Information provided »
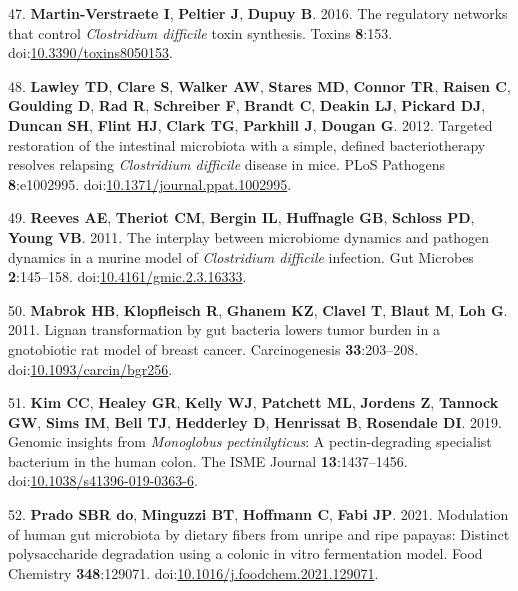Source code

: \documentclass[
  12pt,
]{article}
\newenvironment{cslreferences}%
  {}%
  {\par}
\begin{document}
\begin{cslreferences}
\leavevmode\hypertarget{ref-MartinVerstraete2016}{}%
47. \textbf{Martin-Verstraete I}, \textbf{Peltier J}, \textbf{Dupuy B}.
2016. The regulatory networks that control \emph{Clostridium difficile}
toxin synthesis. Toxins \textbf{8}:153.
doi:\href{https://doi.org/10.3390/toxins8050153}{10.3390/toxins8050153}.

\leavevmode\hypertarget{ref-Lawley2012}{}%
48. \textbf{Lawley TD}, \textbf{Clare S}, \textbf{Walker AW},
\textbf{Stares MD}, \textbf{Connor TR}, \textbf{Raisen C},
\textbf{Goulding D}, \textbf{Rad R}, \textbf{Schreiber F},
\textbf{Brandt C}, \textbf{Deakin LJ}, \textbf{Pickard DJ},
\textbf{Duncan SH}, \textbf{Flint HJ}, \textbf{Clark TG},
\textbf{Parkhill J}, \textbf{Dougan G}. 2012. Targeted restoration of
the intestinal microbiota with a simple, defined bacteriotherapy
resolves relapsing \emph{Clostridium difficile} disease in mice. PLoS
Pathogens \textbf{8}:e1002995.
doi:\href{https://doi.org/10.1371/journal.ppat.1002995}{10.1371/journal.ppat.1002995}.

\leavevmode\hypertarget{ref-Reeves2011}{}%
49. \textbf{Reeves AE}, \textbf{Theriot CM}, \textbf{Bergin IL},
\textbf{Huffnagle GB}, \textbf{Schloss PD}, \textbf{Young VB}. 2011. The
interplay between microbiome dynamics and pathogen dynamics in a murine
model of \emph{Clostridium difficile} infection. Gut Microbes
\textbf{2}:145--158.
doi:\href{https://doi.org/10.4161/gmic.2.3.16333}{10.4161/gmic.2.3.16333}.

\leavevmode\hypertarget{ref-Mabrok2011}{}%
50. \textbf{Mabrok HB}, \textbf{Klopfleisch R}, \textbf{Ghanem KZ},
\textbf{Clavel T}, \textbf{Blaut M}, \textbf{Loh G}. 2011. Lignan
transformation by gut bacteria lowers tumor burden in a gnotobiotic rat
model of breast cancer. Carcinogenesis \textbf{33}:203--208.
doi:\href{https://doi.org/10.1093/carcin/bgr256}{10.1093/carcin/bgr256}.

\leavevmode\hypertarget{ref-Kim2019}{}%
51. \textbf{Kim CC}, \textbf{Healey GR}, \textbf{Kelly WJ},
\textbf{Patchett ML}, \textbf{Jordens Z}, \textbf{Tannock GW},
\textbf{Sims IM}, \textbf{Bell TJ}, \textbf{Hedderley D},
\textbf{Henrissat B}, \textbf{Rosendale DI}. 2019. Genomic insights from
\emph{Monoglobus pectinilyticus}: A pectin-degrading specialist
bacterium in the human colon. The ISME Journal \textbf{13}:1437--1456.
doi:\href{https://doi.org/10.1038/s41396-019-0363-6}{10.1038/s41396-019-0363-6}.

\leavevmode\hypertarget{ref-doPrado2021}{}%
52. \textbf{Prado SBR do}, \textbf{Minguzzi BT}, \textbf{Hoffmann C},
\textbf{Fabi JP}. 2021. Modulation of human gut microbiota by dietary
fibers from unripe and ripe papayas: Distinct polysaccharide degradation
using a colonic in vitro fermentation model. Food Chemistry
\textbf{348}:129071.
doi:\href{https://doi.org/10.1016/j.foodchem.2021.129071}{10.1016/j.foodchem.2021.129071}.


\end{cslreferences}
\end{document}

Your goal »
Transcribe the material exactly, and leave out whatever pictures it holds.

Exercise result »
Source code

: \documentclass[
  12pt,
]{article}
\newenvironment{cslreferences}%
  {}%
  {\par}
\begin{document}
\begin{cslreferences}
\leavevmode\hypertarget{ref-MartinVerstraete2016}{}%
47. \textbf{Martin-Verstraete I}, \textbf{Peltier J}, \textbf{Dupuy B}.
2016. The regulatory networks that control \emph{Clostridium difficile}
toxin synthesis. Toxins \textbf{8}:153.
doi:\href{https://doi.org/10.3390/toxins8050153}{10.3390/toxins8050153}.

\leavevmode\hypertarget{ref-Lawley2012}{}%
48. \textbf{Lawley TD}, \textbf{Clare S}, \textbf{Walker AW},
\textbf{Stares MD}, \textbf{Connor TR}, \textbf{Raisen C},
\textbf{Goulding D}, \textbf{Rad R}, \textbf{Schreiber F},
\textbf{Brandt C}, \textbf{Deakin LJ}, \textbf{Pickard DJ},
\textbf{Duncan SH}, \textbf{Flint HJ}, \textbf{Clark TG},
\textbf{Parkhill J}, \textbf{Dougan G}. 2012. Targeted restoration of
the intestinal microbiota with a simple, defined bacteriotherapy
resolves relapsing \emph{Clostridium difficile} disease in mice. PLoS
Pathogens \textbf{8}:e1002995.
doi:\href{https://doi.org/10.1371/journal.ppat.1002995}{10.1371/journal.ppat.1002995}.

\leavevmode\hypertarget{ref-Reeves2011}{}%
49. \textbf{Reeves AE}, \textbf{Theriot CM}, \textbf{Bergin IL},
\textbf{Huffnagle GB}, \textbf{Schloss PD}, \textbf{Young VB}. 2011. The
interplay between microbiome dynamics and pathogen dynamics in a murine
model of \emph{Clostridium difficile} infection. Gut Microbes
\textbf{2}:145--158.
doi:\href{https://doi.org/10.4161/gmic.2.3.16333}{10.4161/gmic.2.3.16333}.

\leavevmode\hypertarget{ref-Mabrok2011}{}%
50. \textbf{Mabrok HB}, \textbf{Klopfleisch R}, \textbf{Ghanem KZ},
\textbf{Clavel T}, \textbf{Blaut M}, \textbf{Loh G}. 2011. Lignan
transformation by gut bacteria lowers tumor burden in a gnotobiotic rat
model of breast cancer. Carcinogenesis \textbf{33}:203--208.
doi:\href{https://doi.org/10.1093/carcin/bgr256}{10.1093/carcin/bgr256}.

\leavevmode\hypertarget{ref-Kim2019}{}%
51. \textbf{Kim CC}, \textbf{Healey GR}, \textbf{Kelly WJ},
\textbf{Patchett ML}, \textbf{Jordens Z}, \textbf{Tannock GW},
\textbf{Sims IM}, \textbf{Bell TJ}, \textbf{Hedderley D},
\textbf{Henrissat B}, \textbf{Rosendale DI}. 2019. Genomic insights from
\emph{Monoglobus pectinilyticus}: A pectin-degrading specialist
bacterium in the human colon. The ISME Journal \textbf{13}:1437--1456.
doi:\href{https://doi.org/10.1038/s41396-019-0363-6}{10.1038/s41396-019-0363-6}.

\leavevmode\hypertarget{ref-doPrado2021}{}%
52. \textbf{Prado SBR do}, \textbf{Minguzzi BT}, \textbf{Hoffmann C},
\textbf{Fabi JP}. 2021. Modulation of human gut microbiota by dietary
fibers from unripe and ripe papayas: Distinct polysaccharide degradation
using a colonic in vitro fermentation model. Food Chemistry
\textbf{348}:129071.
doi:\href{https://doi.org/10.1016/j.foodchem.2021.129071}{10.1016/j.foodchem.2021.129071}.


\end{cslreferences}
\end{document}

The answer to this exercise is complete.